*** Recorded data Section Begins ***

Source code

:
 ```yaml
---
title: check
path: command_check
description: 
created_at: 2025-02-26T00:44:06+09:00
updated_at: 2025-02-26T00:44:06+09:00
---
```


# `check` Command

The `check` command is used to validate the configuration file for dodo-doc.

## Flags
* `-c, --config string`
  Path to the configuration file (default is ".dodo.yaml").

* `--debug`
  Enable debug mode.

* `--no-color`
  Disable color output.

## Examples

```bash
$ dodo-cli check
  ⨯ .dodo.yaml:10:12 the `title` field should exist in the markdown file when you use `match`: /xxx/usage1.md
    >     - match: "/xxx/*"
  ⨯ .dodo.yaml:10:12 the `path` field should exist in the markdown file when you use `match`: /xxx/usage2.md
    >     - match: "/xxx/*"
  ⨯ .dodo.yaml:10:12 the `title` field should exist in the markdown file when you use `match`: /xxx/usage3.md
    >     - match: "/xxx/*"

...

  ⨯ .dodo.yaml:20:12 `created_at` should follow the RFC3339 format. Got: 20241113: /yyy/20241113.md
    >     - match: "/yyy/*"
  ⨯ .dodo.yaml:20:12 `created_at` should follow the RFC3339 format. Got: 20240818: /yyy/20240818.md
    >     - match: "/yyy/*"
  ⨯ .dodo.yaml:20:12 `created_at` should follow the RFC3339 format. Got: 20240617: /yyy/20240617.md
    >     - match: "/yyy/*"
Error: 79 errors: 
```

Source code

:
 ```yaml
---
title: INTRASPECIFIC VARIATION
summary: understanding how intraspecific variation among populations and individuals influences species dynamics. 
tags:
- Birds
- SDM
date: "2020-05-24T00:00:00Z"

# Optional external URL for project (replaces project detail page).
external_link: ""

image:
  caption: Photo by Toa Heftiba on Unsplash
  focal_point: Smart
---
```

*** Recorded data Section Ends ***

Write the listing out again, word for word.

= Your response =
Source code

:
 ```yaml
---
title: check
path: command_check
description: 
created_at: 2025-02-26T00:44:06+09:00
updated_at: 2025-02-26T00:44:06+09:00
---
```


# `check` Command

The `check` command is used to validate the configuration file for dodo-doc.

## Flags
* `-c, --config string`
  Path to the configuration file (default is ".dodo.yaml").

* `--debug`
  Enable debug mode.

* `--no-color`
  Disable color output.

## Examples

```bash
$ dodo-cli check
  ⨯ .dodo.yaml:10:12 the `title` field should exist in the markdown file when you use `match`: /xxx/usage1.md
    >     - match: "/xxx/*"
  ⨯ .dodo.yaml:10:12 the `path` field should exist in the markdown file when you use `match`: /xxx/usage2.md
    >     - match: "/xxx/*"
  ⨯ .dodo.yaml:10:12 the `title` field should exist in the markdown file when you use `match`: /xxx/usage3.md
    >     - match: "/xxx/*"

...

  ⨯ .dodo.yaml:20:12 `created_at` should follow the RFC3339 format. Got: 20241113: /yyy/20241113.md
    >     - match: "/yyy/*"
  ⨯ .dodo.yaml:20:12 `created_at` should follow the RFC3339 format. Got: 20240818: /yyy/20240818.md
    >     - match: "/yyy/*"
  ⨯ .dodo.yaml:20:12 `created_at` should follow the RFC3339 format. Got: 20240617: /yyy/20240617.md
    >     - match: "/yyy/*"
Error: 79 errors: 
```

Source code

:
 ```yaml
---
title: INTRASPECIFIC VARIATION
summary: understanding how intraspecific variation among populations and individuals influences species dynamics. 
tags:
- Birds
- SDM
date: "2020-05-24T00:00:00Z"

# Optional external URL for project (replaces project detail page).
external_link: ""

image:
  caption: Photo by Toa Heftiba on Unsplash
  focal_point: Smart
---
```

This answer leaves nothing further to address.